(Excerpts from a dataset)
<<<<

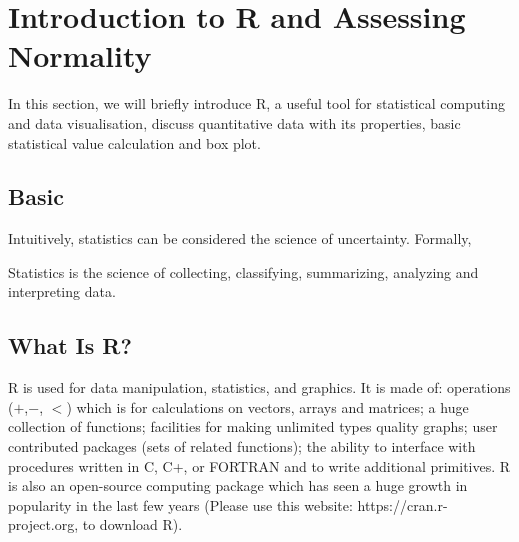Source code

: \chapter{Introduction to R and Assessing Normality}
\label{sec.matrix}
\pagestyle{myheadings}  

In this section, we will briefly introduce R, a useful tool for statistical computing and data visualisation, discuss quantitative data with its properties, basic statistical value calculation and box plot.\\

\section{Basic}


Intuitively, statistics can be considered the science of uncertainty. Formally,

\begin{definition}[Statistics]	
Statistics is the science of collecting, classifying, summarizing, analyzing and interpreting data.
\end{definition}

\section{What Is R?}

R is used for data manipulation, statistics, and graphics. It is made of: operations ($+$,$ -$, $<$) which is for calculations on vectors, arrays and matrices; a huge collection of functions; facilities for making unlimited types quality graphs; user contributed packages (sets of related functions); the ability to interface with procedures written in C, C+, or FORTRAN and to write additional primitives. R is also an open-source computing package which has seen a huge growth in popularity in the last few years (Please use this website: https://cran.r-project.org, to download R).
\\

\bigbreak

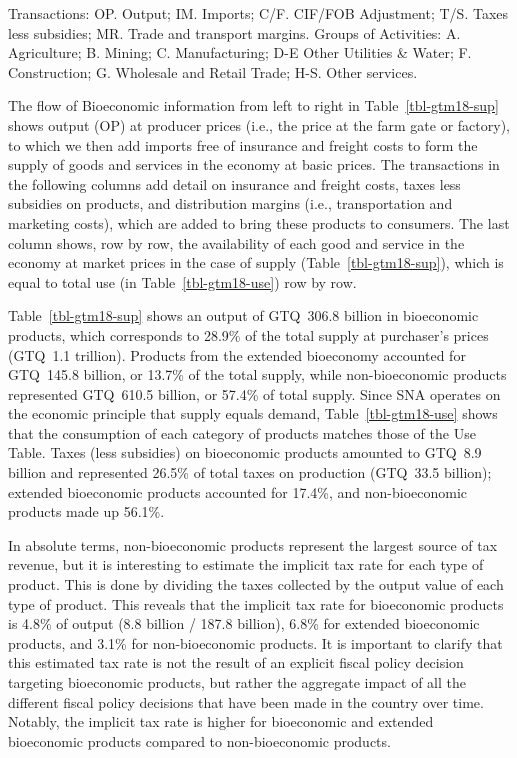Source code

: \documentclass[
  letterpaper,
  DIV=11,
  numbers=noendperiod]{scrartcl}
\begin{document}
Transactions: OP. Output; IM. Imports; C/F. CIF/FOB Adjustment; T/S.
Taxes less subsidies; MR. Trade and transport margins. Groups of
Activities: A. Agriculture; B. Mining; C. Manufacturing; D-E Other
Utilities \& Water; F. Construction; G. Wholesale and Retail Trade; H-S.
Other services.

The flow of Bioeconomic information from left to right in
Table~\ref{tbl-gtm18-sup} shows output (OP) at producer prices (i.e.,
the price at the farm gate or factory), to which we then add imports
free of insurance and freight costs to form the supply of goods and
services in the economy at basic prices. The transactions in the
following columns add detail on insurance and freight costs, taxes less
subsidies on products, and distribution margins (i.e., transportation
and marketing costs), which are added to bring these products to
consumers. The last column shows, row by row, the availability of each
good and service in the economy at market prices in the case of supply
(Table~\ref{tbl-gtm18-sup}), which is equal to total use (in
Table~\ref{tbl-gtm18-use}) row by row.

Table~\ref{tbl-gtm18-sup} shows an output of GTQ~306.8 billion in
bioeconomic products, which corresponds to 28.9\% of the total supply at
purchaser's prices (GTQ~1.1 trillion). Products from the extended
bioeconomy accounted for GTQ~145.8 billion, or 13.7\% of the total
supply, while non-bioeconomic products represented GTQ~610.5 billion, or
57.4\% of total supply. Since SNA operates on the economic principle
that supply equals demand, Table~\ref{tbl-gtm18-use} shows that the
consumption of each category of products matches those of the Use Table.
Taxes (less subsidies) on bioeconomic products amounted to GTQ~8.9
billion and represented 26.5\% of total taxes on production (GTQ~33.5
billion); extended bioeconomic products accounted for 17.4\%, and
non-bioeconomic products made up 56.1\%.

In absolute terms, non-bioeconomic products represent the largest source
of tax revenue, but it is interesting to estimate the implicit tax rate
for each type of product. This is done by dividing the taxes collected
by the output value of each type of product. This reveals that the
implicit tax rate for bioeconomic products is 4.8\% of output (8.8
billion / 187.8 billion), 6.8\% for extended bioeconomic products, and
3.1\% for non-bioeconomic products. It is important to clarify that this
estimated tax rate is not the result of an explicit fiscal policy
decision targeting bioeconomic products, but rather the aggregate impact
of all the different fiscal policy decisions that have been made in the
country over time. Notably, the implicit tax rate is higher for
bioeconomic and extended bioeconomic products compared to
non-bioeconomic products.
\end{document}
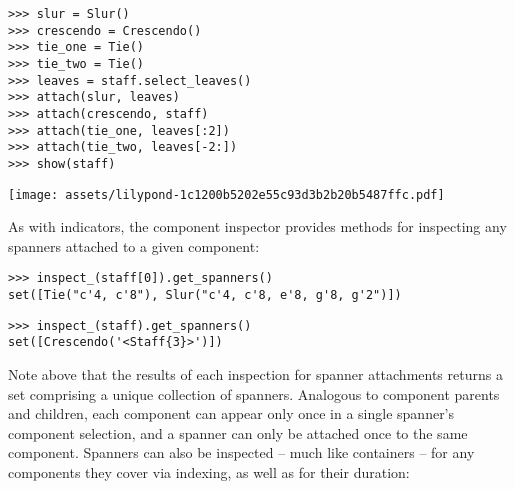 \begin{comment}
<abjad>
slur = Slur()
crescendo = Crescendo()
tie_one = Tie()
tie_two = Tie()
leaves = staff.select_leaves()
attach(slur, leaves)
attach(crescendo, staff)
attach(tie_one, leaves[:2])
attach(tie_two, leaves[-2:])
show(staff)
</abjad>
\end{comment}

\begin{abjadbookoutput}
\begin{singlespacing}
\vspace{-0.5\baselineskip}
\begin{verbatim}
>>> slur = Slur()
>>> crescendo = Crescendo()
>>> tie_one = Tie()
>>> tie_two = Tie()
>>> leaves = staff.select_leaves()
>>> attach(slur, leaves)
>>> attach(crescendo, staff)
>>> attach(tie_one, leaves[:2])
>>> attach(tie_two, leaves[-2:])
>>> show(staff)
\end{verbatim}
\noindent\texttt{[image: assets/lilypond-1c1200b5202e55c93d3b2b20b5487ffc.pdf]}
\end{singlespacing}
\end{abjadbookoutput}

\noindent As with indicators, the component inspector provides methods for
inspecting any spanners attached to a given component:

\begin{comment}
<abjad>
inspect_(staff[0]).get_spanners()
inspect_(staff).get_spanners()
</abjad>
\end{comment}

\begin{abjadbookoutput}
\begin{singlespacing}
\vspace{-0.5\baselineskip}
\begin{verbatim}
>>> inspect_(staff[0]).get_spanners()
set([Tie("c'4, c'8"), Slur("c'4, c'8, e'8, g'8, g'2")])
\end{verbatim}
\begin{verbatim}
>>> inspect_(staff).get_spanners()
set([Crescendo('<Staff{3}>')])
\end{verbatim}
\end{singlespacing}
\end{abjadbookoutput}

\noindent Note above that the results of each inspection for spanner
attachments returns a set comprising a unique collection of spanners. Analogous
to component parents and children, each component can appear only once in a
single spanner's component selection, and a spanner can only be attached once
to the same component. Spanners can also be inspected -- much like containers
-- for any components they cover via indexing, as well as for their duration:

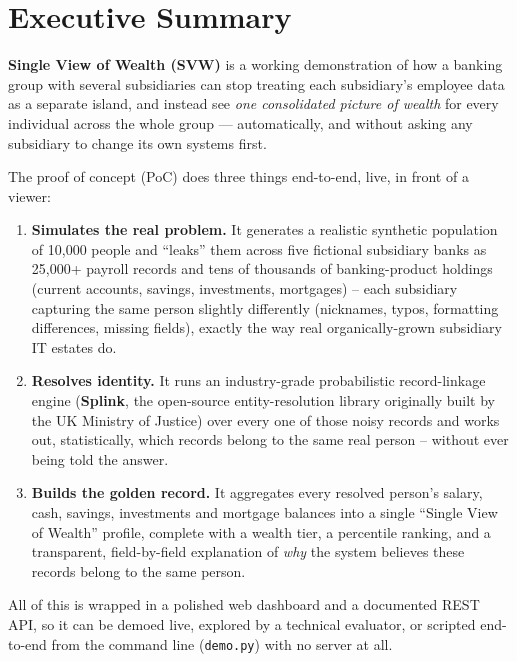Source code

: \documentclass[11pt]{report}
\begin{document}
\tableofcontents

\chapter{Executive Summary}

\textbf{Single View of Wealth (SVW)} is a working demonstration of how a banking group with several subsidiaries can stop treating each subsidiary's employee data as a separate island, and instead see \emph{one consolidated picture of wealth} for every individual across the whole group --- automatically, and without asking any subsidiary to change its own systems first.

The proof of concept (PoC) does three things end-to-end, live, in front of a viewer:

\begin{enumerate}
\item \textbf{Simulates the real problem.} It generates a realistic synthetic population of 10,000 people and ``leaks'' them across five fictional subsidiary banks as 25,000+ payroll records and tens of thousands of banking-product holdings (current accounts, savings, investments, mortgages) -- each subsidiary capturing the same person slightly differently (nicknames, typos, formatting differences, missing fields), exactly the way real organically-grown subsidiary IT estates do.
\item \textbf{Resolves identity.} It runs an industry-grade probabilistic record-linkage engine (\textbf{Splink}, the open-source entity-resolution library originally built by the UK Ministry of Justice) over every one of those noisy records and works out, statistically, which records belong to the same real person -- without ever being told the answer.
\item \textbf{Builds the golden record.} It aggregates every resolved person's salary, cash, savings, investments and mortgage balances into a single ``Single View of Wealth'' profile, complete with a wealth tier, a percentile ranking, and a transparent, field-by-field explanation of \emph{why} the system believes these records belong to the same person.
\end{enumerate}

All of this is wrapped in a polished web dashboard and a documented REST API, so it can be demoed live, explored by a technical evaluator, or scripted end-to-end from the command line (\texttt{demo.py}) with no server at all.
\end{document}
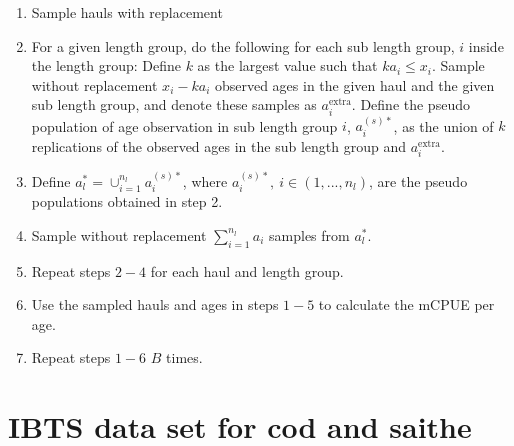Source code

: \documentclass[a4paper 12pt]{article}
\numberwithin{equation}{section}
\begin{document}
\begin{enumerate}
\item Sample hauls with replacement
\item For a given length group, do the following for each sub length group, $i$ inside the length group: Define $k$ as the largest value such that $ka_{i} \leq x_{i}$. Sample without replacement $x_{i} - k a_{i}$ observed ages in the given haul and the given sub length group, and denote these samples as $a^{\mathrm{extra}}_{i}$. Define the pseudo population of age observation in sub length group $i$, $a^{(s)*}_{i}$, as the union of $k$ replications of the observed ages in the sub length group and $a^{\mathrm{extra}}_{i}$.

\item Define $a^{*}_{l} = \cup_{i = 1}^{n_{l}} a^{(s)*}_{i} $, where $a^{(s)*}_{i}, \ i \in \left(1,...,n_{l} \right)$, are the pseudo populations obtained in step 2.

\item Sample without replacement $\sum_{i = 1}^{n_{l}} a_{i}$ samples from $a^{*}_{l} $.

\item Repeat steps $2-4$ for each haul and length group.
\item Use the sampled hauls and ages in steps $1-5$ to calculate the mCPUE per age.
\item Repeat steps $1-6$ $B$ times.
\end{enumerate}

\clearpage
\section{\large IBTS data set for cod and saithe}
\label{secAp:data}
\end{document}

>>>>

Above are the entries. Output exactly the lines beginning with the line that has "Taxes (less subsidies)" and ending with the line that has "non-bioeconomic products made up 56.1\%.".

Taxes (less subsidies) on bioeconomic products amounted to GTQ~8.9
billion and represented 26.5\% of total taxes on production (GTQ~33.5
billion); extended bioeconomic products accounted for 17.4\%, and
non-bioeconomic products made up 56.1\%.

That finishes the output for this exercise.